10 Haziran 2020 Çarşamba

Ah evimin küçük güzel hatırası, kedileri camdan besleme bahanesiyle onları korkarak sevdiğim günlerim. Bir gün öleceğim ve yanımda sevdiğim tek bir insan bile kalmayacak. Ama unutmayacağım bütün sevişleri. Anlamsız olan her sevgiye lanet savururken kendi sevgimin iyileştiren yüzünü hatırlayıp mutlu olacağım. İnsan hatırlamaz mi kendi sevgisinden geriye kalanları? Bir kaç ufalanmış bayat ekmek içi taneciği gibi. Ne olduğu tam olarak söylenemeyen ama herkesin bildiği. Kendi sevgilerimi şuan hatırlıyorum. Yolculuklarimda otoban kenarlarına iki dakika içinde ektiğim tohumları son kez öpüşümü. Sabah beşte gökyüzünün içimde oluşturduğu hisse karşılık, saygıyla onunla kadeh kaldırışımızı, bir adamın suratını ilk defa tabloya resmetmeye karar verdiğim anı, beyaz tüylü güzel köpeğin ellerimi yalayarak bana olan sevgisini sunduğu günleri. Bunların hepsini bir çatıdan düşmeden önce hatırlayacağım veya eskiden hayalini kurduğum üst geçitte sallanan bedenimin bilinci kaybolmadan. Bir yazar olmak istemiyorum, ya da bir bilim insanı. Avazım çıktığı kadar bağırarak hissetmelerini istiyorum insanların, yanlarında sürekli taşıdıkları anlardan ibaret olduklarını. Sevdiğim dostlarım ve gerçekten severek seviştiğim bir kaç adam dışında yaşadığım hiç bir anımda benim dışımda insan yok.

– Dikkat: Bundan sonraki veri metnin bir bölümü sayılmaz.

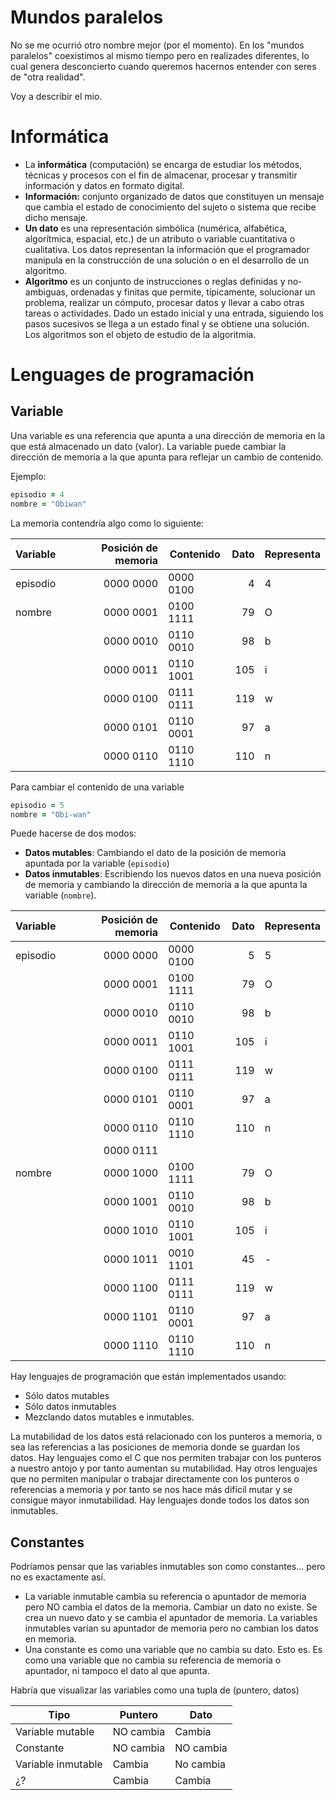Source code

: 
# Mundos paralelos

No se me ocurrió otro nombre mejor (por el momento). En los "mundos paralelos" coexistimos al mismo tiempo pero en realizades diferentes, lo cual genera desconcierto cuando queremos hacernos entender con seres de "otra realidad".

Voy a describir el mio.

# Informática

* La **informática** (computación) se encarga de estudiar los métodos, técnicas y procesos con el fin de almacenar, procesar y transmitir información y datos en formato digital.
* **Información:** conjunto organizado de datos que constituyen un mensaje que cambia el estado de conocimiento del sujeto o sistema que recibe dicho mensaje. 
* **Un dato** es una representación simbólica (numérica, alfabética, algorítmica, espacial, etc.) de un atributo o variable cuantitativa o cualitativa. Los datos representan la información que el programador manipula en la construcción de una solución o en el desarrollo de un algoritmo.
* **Algoritmo** es un conjunto de instrucciones o reglas definidas y no-ambiguas, ordenadas y finitas que permite, típicamente, solucionar un problema, realizar un cómputo, procesar datos y llevar a cabo otras tareas o actividades. Dado un estado inicial y una entrada, siguiendo los pasos sucesivos se llega a un estado final y se obtiene una solución. Los algoritmos son el objeto de estudio de la algoritmia.

# Lenguages de programación

## Variable

Una variable es una referencia que apunta a una dirección de memoria en la que está almacenado un dato (valor). 
La variable puede cambiar la dirección de memoria a la que apunta para reflejar un cambio de contenido.

Ejemplo:

```ruby
episodio = 4
nombre = "Obiwan"
```

La memoria contendría algo como lo siguiente:

| Variable | Posición de memoria | Contenido | Dato | Representa |
| -------- | ------------------: | --------- | ---: | ---------- |
| episodio | 0000 0000           | 0000 0100 | 4    | 4          |
| nombre   | 0000 0001           | 0100 1111 | 79   | O          |
|          | 0000 0010           | 0110 0010 | 98   | b          |
|          | 0000 0011           | 0110 1001 | 105  | i          |
|          | 0000 0100           | 0111 0111 | 119  | w          |
|          | 0000 0101           | 0110 0001 | 97   | a          |
|          | 0000 0110           | 0110 1110 | 110  | n          |

Para cambiar el contenido de una variable

```ruby
episodio = 5
nombre = "Obi-wan"
```

Puede hacerse de dos modos:
* **Datos mutables**: Cambiando el dato de la posición de memoria apuntada por la variable (`episodio`)
* **Datos inmutables**: Escribiendo los nuevos datos en una nueva posición de memoria y cambiando la dirección de memoria a la que apunta la variable (`nombre`).

| Variable | Posición de memoria | Contenido | Dato | Representa |
| -------- | ------------------: | --------- | ---: | ---------- |
| episodio | 0000 0000           | 0000 0100 | 5    | 5          |
|          | 0000 0001           | 0100 1111 | 79   | O          |
|          | 0000 0010           | 0110 0010 | 98   | b          |
|          | 0000 0011           | 0110 1001 | 105  | i          |
|          | 0000 0100           | 0111 0111 | 119  | w          |
|          | 0000 0101           | 0110 0001 | 97   | a          |
|          | 0000 0110           | 0110 1110 | 110  | n          |
|          | 0000 0111           |           |      |            |
| nombre   | 0000 1000           | 0100 1111 | 79   | O          |
|          | 0000 1001           | 0110 0010 | 98   | b          |
|          | 0000 1010           | 0110 1001 | 105  | i          |
|          | 0000 1011           | 0010 1101 | 45   | -          |
|          | 0000 1100           | 0111 0111 | 119  | w          |
|          | 0000 1101           | 0110 0001 | 97   | a          |
|          | 0000 1110           | 0110 1110 | 110  | n          |

Hay lenguajes de programación que están implementados usando:
* Sólo datos mutables
* Sólo datos inmutables
* Mezclando datos mutables e inmutables.

La mutabilidad de los datos está relacionado con los punteros a memoria, o sea las referencias a las posiciones de memoria donde se guardan los datos. Hay lenguajes como el C que nos permiten trabajar con los punteros a nuestro antojo y por tanto aumentan su mutabilidad. Hay otros lenguajes que no permiten manipular o trabajar directamente con los punteros o referencias a memoria y por tanto se nos hace más difícil mutar y se consigue mayor inmutabilidad. Hay lenguajes donde todos los datos son inmutables.

## Constantes

Podríamos pensar que las variables inmutables son como constantes... pero no es exactamente así.
* La variable inmutable cambia su referencia o apuntador de memoria pero NO cambia el datos de la memoria. Cambiar un dato no existe. Se crea un nuevo dato y se cambia el apuntador de memoria. La variables inmutables varían su apuntador de memoria pero no cambian los datos en memoria.
* Una constante es como una variable que no cambia su dato. Esto es. Es como una variable que no cambia su referencia de memoria o apuntador, ni tampoco el dato al que apunta.

Habría que visualizar las variables como una tupla de (puntero, datos)

| Tipo               | Puntero   | Dato |
| ------------------ | --------- | ----------|
| Variable mutable   | NO cambia | Cambia    |
| Constante          | NO cambia | NO cambia |
| Variable inmutable | Cambia    | No cambia |
| ¿?                 | Cambia    | Cambia    |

Ki o anılar da aklıma gerçekten gelir mi bilmiyorum.

11 Ocak 2020 Cumartesi

Önceden kendimi çok daha iyi anlatabildiğimi fark ettim. Açıklamak, anlatmaya çalışmak çok daha kolaydı. Düşünceler derine indikçe kelimelere anlamlar ekleniyordu. Artık kendimi sıkışmış hissediyorum. Sanki yeteri kadar kelime bilmiyorum. Sanki cümleye büyük harfle başlamaya alışmak ne kadar değiştiğimi gösteriyor. Kalıplar içerisinde yok oluyormuş gibi hissediyorum. Hayal dünyamı insanların ihtiyaç duyduğum sevgileriyle eğip bükmüşüm. Artık sevgi ihtiyacımın da karşılığında vereceğim sevgi insanlara yetmiyormuş gibi hissediyorum. İnsanlara sevgi yetmiyor. Her şeyin güzelleşmesini sağlayan bir şey insanlara yetmiyor. Bu insanlar dediğim benim de içinde bulunduğum bir topluluk. Geçen gün bir bebeğin ağlamasını sevgiyle susturdum mesela. Hepimizin tiz çığlıklarını sevgi susturmaz mı? Bu aşk olarak tanımladığınız biyolojik bozukluktan bağımsız bir şey. Önceden herhangi birini sevebilirmişim gibiydi. Herkesi sevebilirmişim gibi. Artık öyle değil. Sevgimi kısıtladım. Ki bunu yapmayan insan da görmüyorum. Burayı özlemişim. Dönüyorum. Bir gün ölürsem buraya yazmadığım iki sene de mutlu bir hayatım olduğunu bilsinler. Kahkaha attım, dostluğu öğrendim, başarıyı tattım, içimde en büyük acıyı oluşturan şeylere su serpecek cesareti gösterdim. Güzel günlerim oldu. İçimdeki koca dev dinlenmişti sanki. Geri döndüm. Bundan önce de okuyan yoktu umarım bundan sonra da olmaz.